Phœbe left the chair and looked at her aunt.

"Why," she said in an amazed voice, "I wasn't being vain! I was just lookin' to see if I am funny lookin' that it made Miss Lee laugh at me. And I found out that I'm much nicer to look at with my hair open than in plaits. You say still I mustn't have curls, but can't you see how much nicer I look this way——"

"Ach," interrupted her aunt, "don't talk so dumb! I guess you ain't any funnier lookin' than other people, and if you was it wouldn't matter long as you're a good girl."

"But I wouldn't be a good girl if I looked like some people I saw a'ready. If I had such big ears and crooked nose and big mouth——"

"Phœbe, you talk vonderful! Where do you get such nonsense put in your head?"

"I just think it and then I say it. But was that bad? I didn't mean it for bad."

She looked so like a cherub of absolute innocency with her deep blue eyes opened wide in wonder, her golden hair tumbled about her face and streaming over the shoulders of her white muslin nightgown, that Aunt Maria, though she had never heard of Reynolds' cherubs, was moved by the adorable picture.

"I know, Phœbe," she said kindly, "that you want to be a good girl. But you say such funny things still that I vonder sometimes if I'm raisin' you the right way. Come, hurry, now get dressed. Your pop's goin' way over to the field near Snavely's and you want to give him good-bye before he goes to work."

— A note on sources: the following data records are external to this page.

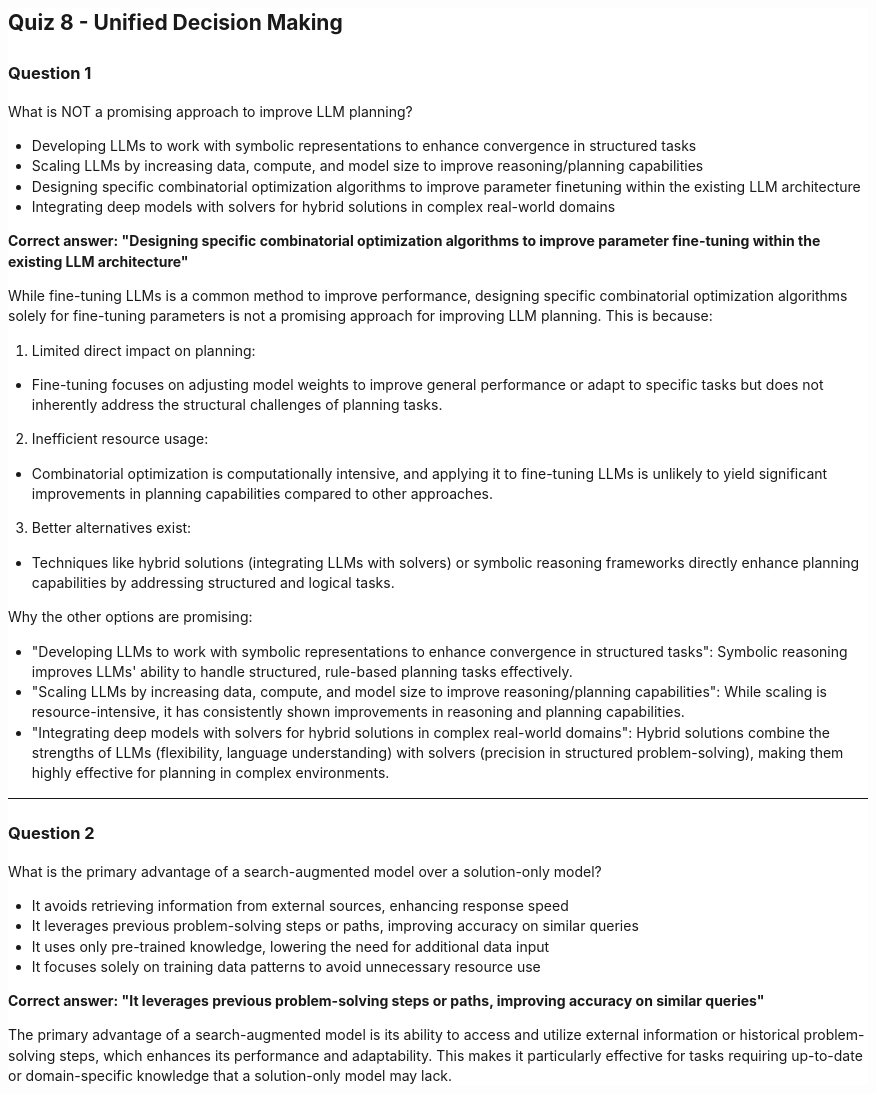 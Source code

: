 ## Quiz 8 - Unified Decision Making


### Question 1
What is NOT a promising approach to improve LLM planning?
- Developing LLMs to work with symbolic representations to enhance convergence in structured tasks
- Scaling LLMs by increasing data, compute, and model size to improve reasoning/planning capabilities
- Designing specific combinatorial optimization algorithms to improve parameter finetuning within the existing LLM architecture
- Integrating deep models with solvers for hybrid solutions in complex real-world domains

**Correct answer: "Designing specific combinatorial optimization algorithms to improve parameter fine-tuning within the existing LLM architecture"**

While fine-tuning LLMs is a common method to improve performance, designing specific combinatorial optimization algorithms solely for fine-tuning parameters is not a promising approach for improving LLM planning. This is because:

1. Limited direct impact on planning:
- Fine-tuning focuses on adjusting model weights to improve general performance or adapt to specific tasks but does not inherently address the structural challenges of planning tasks.
2. Inefficient resource usage:
- Combinatorial optimization is computationally intensive, and applying it to fine-tuning LLMs is unlikely to yield significant improvements in planning capabilities compared to other approaches.
3. Better alternatives exist:
- Techniques like hybrid solutions (integrating LLMs with solvers) or symbolic reasoning frameworks directly enhance planning capabilities by addressing structured and logical tasks.

Why the other options are promising:
- "Developing LLMs to work with symbolic representations to enhance convergence in structured tasks": Symbolic reasoning improves LLMs' ability to handle structured, rule-based planning tasks effectively.
- "Scaling LLMs by increasing data, compute, and model size to improve reasoning/planning capabilities": While scaling is resource-intensive, it has consistently shown improvements in reasoning and planning capabilities.
- "Integrating deep models with solvers for hybrid solutions in complex real-world domains": Hybrid solutions combine the strengths of LLMs (flexibility, language understanding) with solvers (precision in structured problem-solving), making them highly effective for planning in complex environments.
___
### Question 2
What is the primary advantage of a search-augmented model over a solution-only model?
- It avoids retrieving information from external sources, enhancing response speed
- It leverages previous problem-solving steps or paths, improving accuracy on similar queries
- It uses only pre-trained knowledge, lowering the need for additional data input
- It focuses solely on training data patterns to avoid unnecessary resource use

**Correct answer: "It leverages previous problem-solving steps or paths, improving accuracy on similar queries"**

The primary advantage of a search-augmented model is its ability to access and utilize external information or historical problem-solving steps, which enhances its performance and adaptability. This makes it particularly effective for tasks requiring up-to-date or domain-specific knowledge that a solution-only model may lack.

"I'll hurry, Aunt Maria, honest I will," the child promised and began to dress.

A little while later when she appeared in the big kitchen her father and Aunt Maria were already eating breakfast. With her hair drawn back into one uneven braid and a rusty brown dress upon her she seemed little like the adorable figure of the looking-glass, but her father's face lighted as he looked at her.